Тэйсин расплылся в улыбке и тут же принялся читать с начала. Дойдя до конца, он почувствовал, как в груди его становится жарко, будто туда кто-то поместил горящую лампу. После третьего чтения щеки его порозовели, совсем как у прежнего весельчака Тэйсина, а в кончиках пальцев начало покалывать. Мисако вовсе не старалась вложить в текст что-то особенное, это было самое обыкновенное дружеское письмо, да еще и написанное в спешке, но монаху оно казалось великолепнейшим посланием, весточкой из высших сфер. На глаза навернулись слезы. Как он мог? Целый месяц почти не вспоминал о деле, которое так беспокоило покойного Учителя! Не шевельнул пальцем, чтобы выяснить что-нибудь о погибшей девушке. Что бы сказал Учитель о таком ленивом ученике? Да и Мисако-сан, наверное, уже чувствует разочарование…

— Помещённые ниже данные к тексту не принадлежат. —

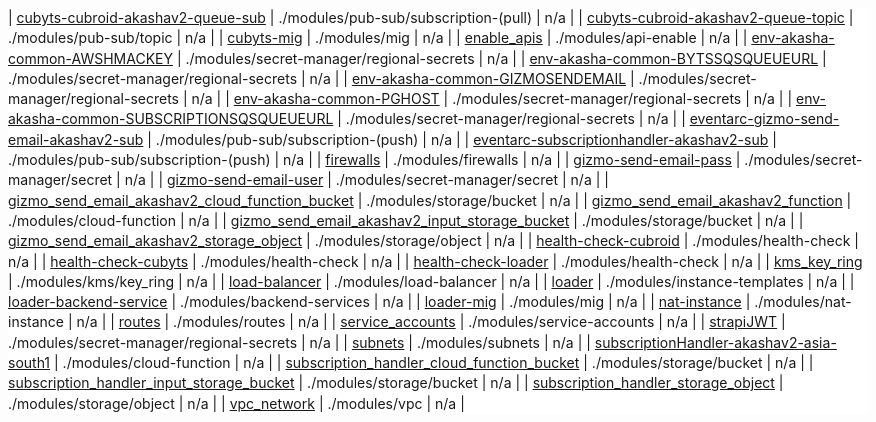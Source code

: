 | <a name="module_cubyts-cubroid-akashav2-queue-sub"></a> [cubyts-cubroid-akashav2-queue-sub](#module\_cubyts-cubroid-akashav2-queue-sub) | ./modules/pub-sub/subscription-(pull) | n/a |
| <a name="module_cubyts-cubroid-akashav2-queue-topic"></a> [cubyts-cubroid-akashav2-queue-topic](#module\_cubyts-cubroid-akashav2-queue-topic) | ./modules/pub-sub/topic | n/a |
| <a name="module_cubyts-mig"></a> [cubyts-mig](#module\_cubyts-mig) | ./modules/mig | n/a |
| <a name="module_enable_apis"></a> [enable\_apis](#module\_enable\_apis) | ./modules/api-enable | n/a |
| <a name="module_env-akasha-common-AWSHMACKEY"></a> [env-akasha-common-AWSHMACKEY](#module\_env-akasha-common-AWSHMACKEY) | ./modules/secret-manager/regional-secrets | n/a |
| <a name="module_env-akasha-common-BYTSSQSQUEUEURL"></a> [env-akasha-common-BYTSSQSQUEUEURL](#module\_env-akasha-common-BYTSSQSQUEUEURL) | ./modules/secret-manager/regional-secrets | n/a |
| <a name="module_env-akasha-common-GIZMOSENDEMAIL"></a> [env-akasha-common-GIZMOSENDEMAIL](#module\_env-akasha-common-GIZMOSENDEMAIL) | ./modules/secret-manager/regional-secrets | n/a |
| <a name="module_env-akasha-common-PGHOST"></a> [env-akasha-common-PGHOST](#module\_env-akasha-common-PGHOST) | ./modules/secret-manager/regional-secrets | n/a |
| <a name="module_env-akasha-common-SUBSCRIPTIONSQSQUEUEURL"></a> [env-akasha-common-SUBSCRIPTIONSQSQUEUEURL](#module\_env-akasha-common-SUBSCRIPTIONSQSQUEUEURL) | ./modules/secret-manager/regional-secrets | n/a |
| <a name="module_eventarc-gizmo-send-email-akashav2-sub"></a> [eventarc-gizmo-send-email-akashav2-sub](#module\_eventarc-gizmo-send-email-akashav2-sub) | ./modules/pub-sub/subscription-(push) | n/a |
| <a name="module_eventarc-subscriptionhandler-akashav2-sub"></a> [eventarc-subscriptionhandler-akashav2-sub](#module\_eventarc-subscriptionhandler-akashav2-sub) | ./modules/pub-sub/subscription-(push) | n/a |
| <a name="module_firewalls"></a> [firewalls](#module\_firewalls) | ./modules/firewalls | n/a |
| <a name="module_gizmo-send-email-pass"></a> [gizmo-send-email-pass](#module\_gizmo-send-email-pass) | ./modules/secret-manager/secret | n/a |
| <a name="module_gizmo-send-email-user"></a> [gizmo-send-email-user](#module\_gizmo-send-email-user) | ./modules/secret-manager/secret | n/a |
| <a name="module_gizmo_send_email_akashav2_cloud_function_bucket"></a> [gizmo\_send\_email\_akashav2\_cloud\_function\_bucket](#module\_gizmo\_send\_email\_akashav2\_cloud\_function\_bucket) | ./modules/storage/bucket | n/a |
| <a name="module_gizmo_send_email_akashav2_function"></a> [gizmo\_send\_email\_akashav2\_function](#module\_gizmo\_send\_email\_akashav2\_function) | ./modules/cloud-function | n/a |
| <a name="module_gizmo_send_email_akashav2_input_storage_bucket"></a> [gizmo\_send\_email\_akashav2\_input\_storage\_bucket](#module\_gizmo\_send\_email\_akashav2\_input\_storage\_bucket) | ./modules/storage/bucket | n/a |
| <a name="module_gizmo_send_email_akashav2_storage_object"></a> [gizmo\_send\_email\_akashav2\_storage\_object](#module\_gizmo\_send\_email\_akashav2\_storage\_object) | ./modules/storage/object | n/a |
| <a name="module_health-check-cubroid"></a> [health-check-cubroid](#module\_health-check-cubroid) | ./modules/health-check | n/a |
| <a name="module_health-check-cubyts"></a> [health-check-cubyts](#module\_health-check-cubyts) | ./modules/health-check | n/a |
| <a name="module_health-check-loader"></a> [health-check-loader](#module\_health-check-loader) | ./modules/health-check | n/a |
| <a name="module_kms_key_ring"></a> [kms\_key\_ring](#module\_kms\_key\_ring) | ./modules/kms/key_ring | n/a |
| <a name="module_load-balancer"></a> [load-balancer](#module\_load-balancer) | ./modules/load-balancer | n/a |
| <a name="module_loader"></a> [loader](#module\_loader) | ./modules/instance-templates | n/a |
| <a name="module_loader-backend-service"></a> [loader-backend-service](#module\_loader-backend-service) | ./modules/backend-services | n/a |
| <a name="module_loader-mig"></a> [loader-mig](#module\_loader-mig) | ./modules/mig | n/a |
| <a name="module_nat-instance"></a> [nat-instance](#module\_nat-instance) | ./modules/nat-instance | n/a |
| <a name="module_routes"></a> [routes](#module\_routes) | ./modules/routes | n/a |
| <a name="module_service_accounts"></a> [service\_accounts](#module\_service\_accounts) | ./modules/service-accounts | n/a |
| <a name="module_strapiJWT"></a> [strapiJWT](#module\_strapiJWT) | ./modules/secret-manager/regional-secrets | n/a |
| <a name="module_subnets"></a> [subnets](#module\_subnets) | ./modules/subnets | n/a |
| <a name="module_subscriptionHandler-akashav2-asia-south1"></a> [subscriptionHandler-akashav2-asia-south1](#module\_subscriptionHandler-akashav2-asia-south1) | ./modules/cloud-function | n/a |
| <a name="module_subscription_handler_cloud_function_bucket"></a> [subscription\_handler\_cloud\_function\_bucket](#module\_subscription\_handler\_cloud\_function\_bucket) | ./modules/storage/bucket | n/a |
| <a name="module_subscription_handler_input_storage_bucket"></a> [subscription\_handler\_input\_storage\_bucket](#module\_subscription\_handler\_input\_storage\_bucket) | ./modules/storage/bucket | n/a |
| <a name="module_subscription_handler_storage_object"></a> [subscription\_handler\_storage\_object](#module\_subscription\_handler\_storage\_object) | ./modules/storage/object | n/a |
| <a name="module_vpc_network"></a> [vpc\_network](#module\_vpc\_network) | ./modules/vpc | n/a |
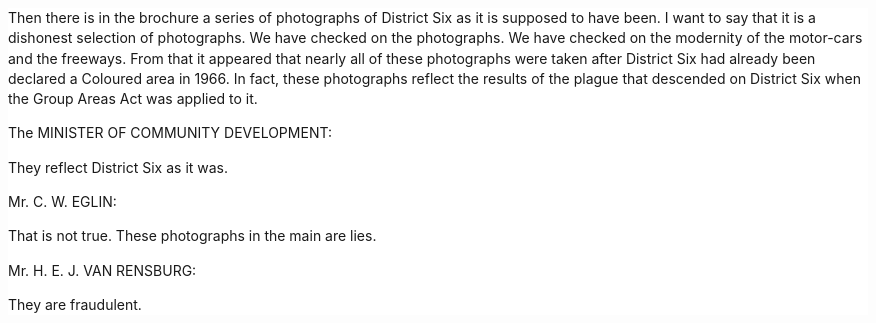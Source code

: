 <p>Then there is in the brochure a series of photographs of District Six as it is supposed to have been. I want to say that it is a dishonest selection of photographs. We have checked on the photographs. We have checked on the modernity of the motor-cars and the freeways. From that it appeared that nearly all of these photographs were taken after District Six had already been declared a Coloured area in 1966. In fact, these photographs reflect the results of the plague that descended on District Six when the Group Areas Act was applied to it.</p>

</speech>

<speech by="#minister_of_community_development">

<from>The <person refersTo="hansard_za">MINISTER OF COMMUNITY DEVELOPMENT</person>:</from>

<p>They reflect District Six as it was.</p>

</speech>

<speech by="#eglin">

<from>Mr. <person refersTo="hansard_za">C. W. EGLIN</person>:</from>

<p>That is not true. These photographs in the main are lies.</p>

</speech>

<speech by="#van_rensburg">

<from>Mr. <person refersTo="hansard_za">H. E. J. VAN RENSBURG</person>:</from>

<p>They are fraudulent.</p>

</speech>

Тэйсин напряг мышцы и издал грозный рык, подобно самураю из кинофильма, который бросается на врага с обнаженным мечом. Он бережно вложил письмо обратно в конверт, взял конверт обеими руками и с торжественным поклоном опустил на татами перед собой.
«Будет сделано!» — проговорил он четко, словно получил приказ.
На лице его застыло выражение непоколебимой воли.
Наутро Тэйсин, надев стеганую куртку и резиновые сапоги, отправился в путь. День выдался пасмурный, холодный, порывистый ветер нагонял с моря темные снеговые облака, но монах, переполненный энергией, не мог ждать. Он решил начать поиски с семьи Сугимото, глава которой, по словам его жены, помнил с детства некую девушку без одного уха.
Старики приняли нежданного гостя с почтением. Невестка проводила его в комнату, где они грелись у котацу. Тэйсин, с благодарностью поклонившись, принял чашку горячего чая, поставил на столик и стал греть руки, засунув их под ватное покрывало, теплое от горящей жаровни.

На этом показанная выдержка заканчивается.